Si è mai notato come i primi tre racconti di Mondo piccolo. Don Camillo (1948) di Giovannino Guareschi, intitolati rispettivamente Prima storia, Seconda storia, Terza storia, ricordino la tematica del realismo magico? In questi racconti abbiamo la minaccia blasfema che spaventa Dio, la tomba del cane morto che difende la terra, la fidanzata morta che attende il suo fidanzato puntualmente per anni nello stesso luogo. Questi racconti, dice Guareschi, hanno la funzione di presentare l’ambiente dove agiscono don Camillo e Peppone, ma non appena essi arrivano l’incanto si smorza. Il caso di Guareschi è appena un soffio, ma ce n’è abbastanza per riconoscere nel realismo magico “ufficiale” – quello applicato al colonialismo – un gioco truccato. La letteratura postcoloniale è creata dai critici – e da quei critici propinata ai lettori come letteratura caratterizzata da quello stile particolare, ma in realtà non è così. Perché Guareschi non ha continuato quella sua vena narrativa? I racconti di don Camillo e Peppone sono bozzetti simpatici, ma di gran lunga inferiori. Tuttavia il libro finisce con un’altra sorpresa. Gli ultimi tre racconti (La paura, La paura continua, Giallo e rosa) sono legati dalla trama comune. Una persona viene uccisa. Chi ha commesso l’omicidio? All’omicidio ha assistito un bambino, il figlio dell’ucciso.

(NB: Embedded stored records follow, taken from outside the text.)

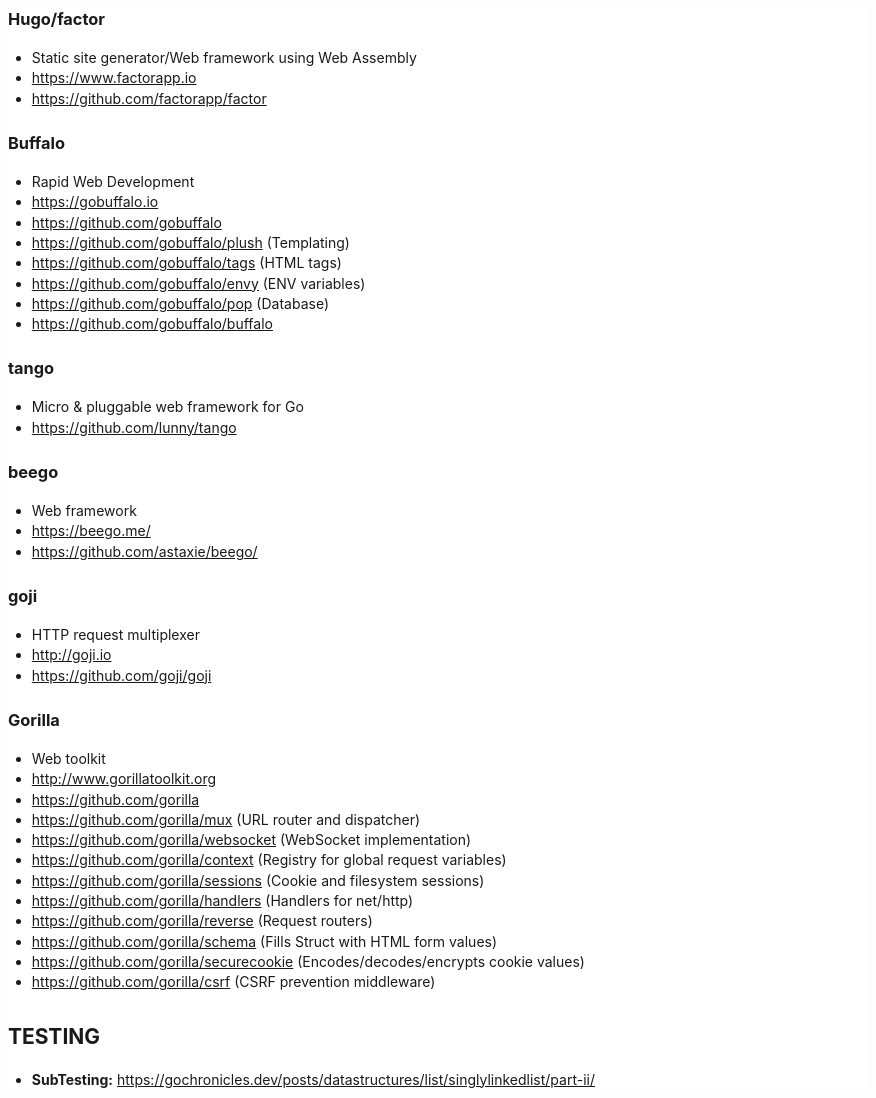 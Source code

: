 
### Hugo/factor
- Static site generator/Web framework using Web Assembly 
- https://www.factorapp.io
- https://github.com/factorapp/factor


### Buffalo
- Rapid Web Development
- https://gobuffalo.io
- https://github.com/gobuffalo
- https://github.com/gobuffalo/plush (Templating)
- https://github.com/gobuffalo/tags (HTML tags)
- https://github.com/gobuffalo/envy (ENV variables)
- https://github.com/gobuffalo/pop (Database)
- https://github.com/gobuffalo/buffalo 


### tango
- Micro & pluggable web framework for Go
- https://github.com/lunny/tango


### beego
- Web framework
- https://beego.me/
- https://github.com/astaxie/beego/


### goji
- HTTP request multiplexer
- http://goji.io 
- https://github.com/goji/goji


### Gorilla
- Web toolkit
- http://www.gorillatoolkit.org
- https://github.com/gorilla
- https://github.com/gorilla/mux (URL router and dispatcher)
- https://github.com/gorilla/websocket (WebSocket implementation)
- https://github.com/gorilla/context (Registry for global request variables)
- https://github.com/gorilla/sessions (Cookie and filesystem sessions)
- https://github.com/gorilla/handlers (Handlers for net/http)
- https://github.com/gorilla/reverse (Request routers)
- https://github.com/gorilla/schema (Fills Struct with HTML form values)
- https://github.com/gorilla/securecookie (Encodes/decodes/encrypts cookie values)
- https://github.com/gorilla/csrf (CSRF prevention middleware)

## TESTING
- **SubTesting:**
  https://gochronicles.dev/posts/datastructures/list/singlylinkedlist/part-ii/
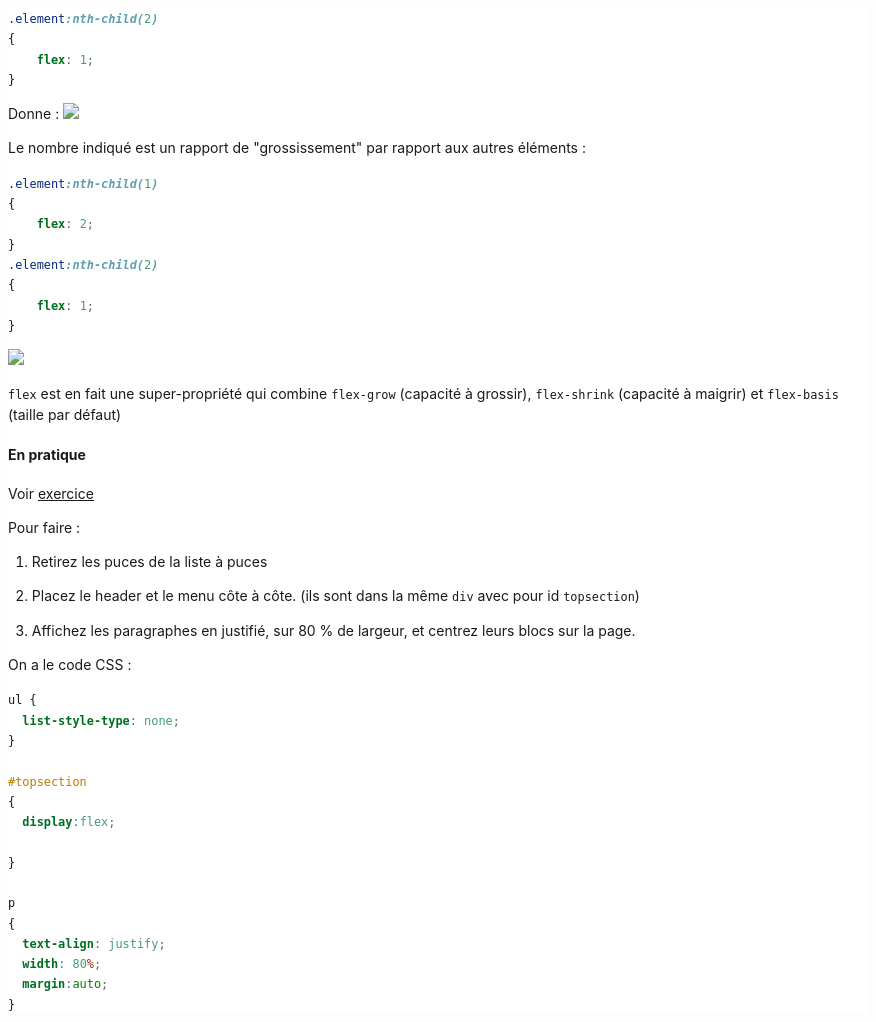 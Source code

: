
```css
.element:nth-child(2)
{
	flex: 1;
}
```

Donne : 
![](Obsidian/Pasted%20image%2020220323185023.png)

Le nombre indiqué est un rapport de "grossissement" par rapport aux autres éléments :

```css
.element:nth-child(1)
{
    flex: 2;
}
.element:nth-child(2)
{
    flex: 1;
}
```

![](Obsidian/Pasted%20image%2020220323185111.png)

`flex` est en fait une super-propriété qui combine `flex-grow` (capacité à grossir), `flex-shrink` (capacité à maigrir) et `flex-basis` (taille par défaut)

#### En pratique
Voir [exercice](https://codepen.io/nicolaspatschkowski/pen/yLNXQaO?editors=1100)

Pour faire :
1.  Retirez les puces de la liste à puces 
    
2.  Placez le header et le menu côte à côte. (ils sont dans la même `div` avec pour id `topsection`)
    
3.  Affichez les paragraphes en justifié, sur 80 % de largeur, et centrez leurs blocs sur la page.

On a le code CSS :

```css
ul {
  list-style-type: none;
}

#topsection
{
  display:flex;
  
}

p
{
  text-align: justify;
  width: 80%;
  margin:auto;
}
```
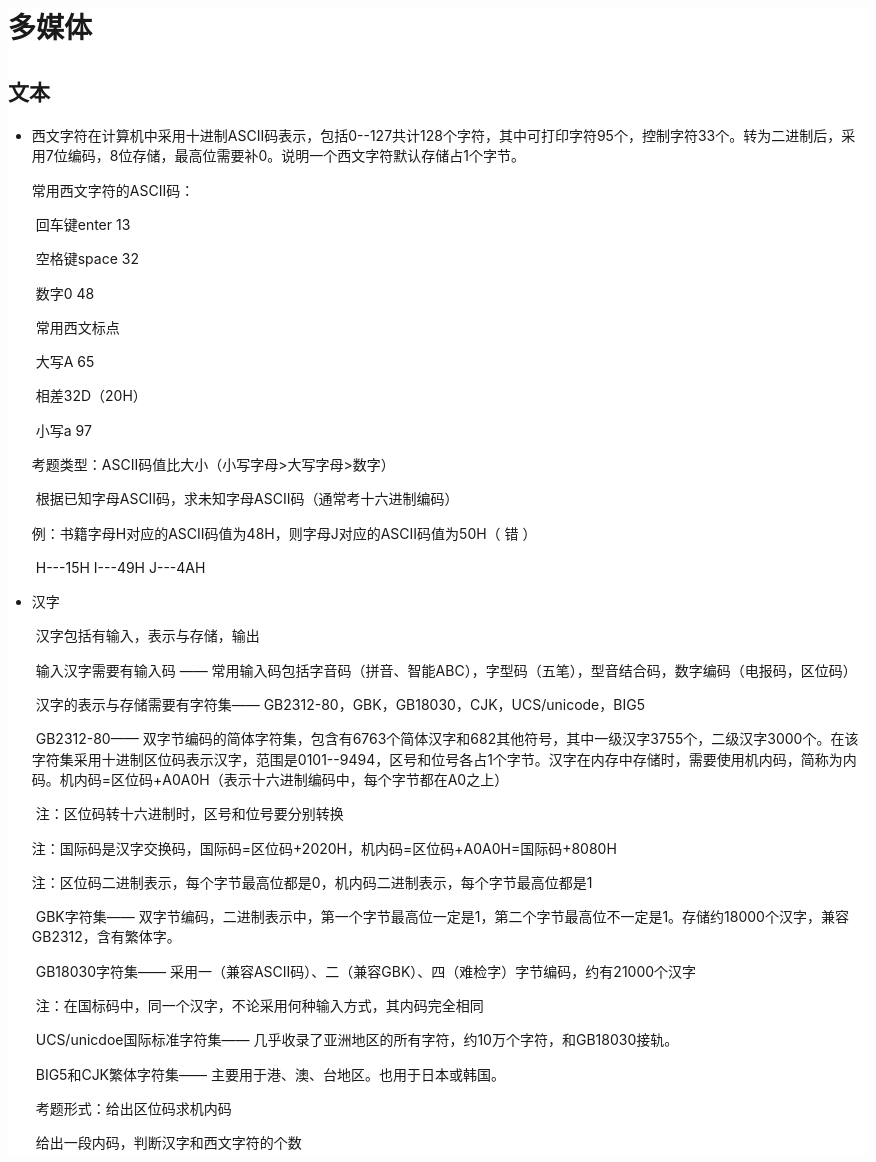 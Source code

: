 # 多媒体

## 文本

- 西文字符在计算机中采用十进制ASCII码表示，包括0--127共计128个字符，其中可打印字符95个，控制字符33个。转为二进制后，采用7位编码，8位存储，最高位需要补0。说明一个西文字符默认存储占1个字节。

  常用西文字符的ASCII码：
  
  ​			回车键enter		13
  
  ​			空格键space		32
  
  ​			数字0					48
  
  ​																常用西文标点
  
  ​			大写A					65
  
  ​																相差32D（20H）
  
  ​			小写a					97
  
  考题类型：ASCII码值比大小（小写字母>大写字母>数字）
  
  ​					根据已知字母ASCII码，求未知字母ASCII码（通常考十六进制编码）
  
  例：书籍字母H对应的ASCII码值为48H，则字母J对应的ASCII码值为50H（ 错 ）
  
  ​				H---15H		I---49H		J---4AH
  
- 汉字

  ​	汉字包括有输入，表示与存储，输出

  ​	输入汉字需要有输入码 —— 常用输入码包括字音码（拼音、智能ABC），字型码（五笔），型音结合码，数字编码（电报码，区位码）

  ​	汉字的表示与存储需要有字符集—— GB2312-80，GBK，GB18030，CJK，UCS/unicode，BIG5

  ​	GB2312-80—— 双字节编码的简体字符集，包含有6763个简体汉字和682其他符号，其中一级汉字3755个，二级汉字3000个。在该字符集采用十进制区位码表示汉字，范围是0101--9494，区号和位号各占1个字节。汉字在内存中存储时，需要使用机内码，简称为内码。机内码=区位码+A0A0H（表示十六进制编码中，每个字节都在A0之上）

  ​		注：区位码转十六进制时，区号和位号要分别转换

  ​		注：国际码是汉字交换码，国际码=区位码+2020H，机内码=区位码+A0A0H=国际码+8080H

  ​		注：区位码二进制表示，每个字节最高位都是0，机内码二进制表示，每个字节最高位都是1

  ​	GBK字符集—— 双字节编码，二进制表示中，第一个字节最高位一定是1，第二个字节最高位不一定是1。存储约18000个汉字，兼容GB2312，含有繁体字。

  ​	GB18030字符集—— 采用一（兼容ASCII码）、二（兼容GBK）、四（难检字）字节编码，约有21000个汉字

  ​			注：在国标码中，同一个汉字，不论采用何种输入方式，其内码完全相同

  ​	UCS/unicdoe国际标准字符集—— 几乎收录了亚洲地区的所有字符，约10万个字符，和GB18030接轨。

  ​	BIG5和CJK繁体字符集—— 主要用于港、澳、台地区。也用于日本或韩国。

  ​	考题形式：给出区位码求机内码

  ​						给出一段内码，判断汉字和西文字符的个数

Che ha visto in faccia l’omicida e lo ha riconosciuto. Che ha rivelato in confessione il nome dell’omicida a don Camillo, il quale però è tenuto al segreto della confessione e quindi non lo rivelerà mai. Così due persone sono in pericolo: il bambino; don Camillo. Peppone sa che don Camillo sa chi è l’omicida, ma sa che don Camillo non lo rivelerà mai, come infatti don Camillo gli conferma a voce. Un racconto giallo si interrompe così con la violazione del principio basilare del genere: l’assassino non viene svelato, le persone messe in pericolo dal non svelamento del nome dell’assassino rimangono in pericolo. E l’azione resta sospesa.
Non sarebbe male partire da Guareschi per liquidare il realismo magico. Il Dio semita impaurito dalle minacce di un padre il cui figlio di due anni sta morendo, la tomba di un cane che diventa il protettore della terra su cui è sepolto, il fantasma di una ragazza che attende ogni sera il passaggio del suo fidanzato appoggiata a un palo del telegrafo, sono immagini che vanno ben oltre l’abbozzo di uno sfondo come era visto dagli occhi di un bambino. La tecnica usata qui è la stessa di quella del realismo magico: una terra maledetta, appena sfiorata dalla civiltà; un ambiente dove i morti si uniscono ai vivi, gli dei possono essere raggiunti da pochi personaggi eccezionali – e, se è il caso, messi in pericolo, e alcuni animali diventano spiriti protettori della terra. La Bassa cova l’uovo di Macondo. Il realismo magico è un’aggiunta arbitraria alla letteratura postcoloniale; o, se si vuole, il tema del colonialismo è un’aggiunta arbitraria alla rappresentazione di una terra che possiede certe caratteristiche di base (scetticismo nei confronti del progresso, attaccamento alle origini, diffidenza verso ciò che è straniero). Questa aggiunta arbitraria è una truffa che ha lo scopo di creare un genere letterario autonomo e lanciare un’accusa all’Occidente. Ma meno che mai c’è l’ombra del complotto; chi lo fa, agisce per sé.
Dumézil parlava di due tipi di magia: una alta, tipica delle due funzioni superiori, e una bassa, tipica della terza funzione. Una magia di alto livello, sacerdotale e guerriera e una magia plebea, per lo più contadina. Il realismo magico è un modo di vedere la terra dal basso, nei suoi legami con la gente bassa. Non c’è niente della catena aristocratica che passa per la terra per sorpassarla alla fine che è all’inizio. C’è la casualità di essere in un ambiente tanto magico quanto primitivo.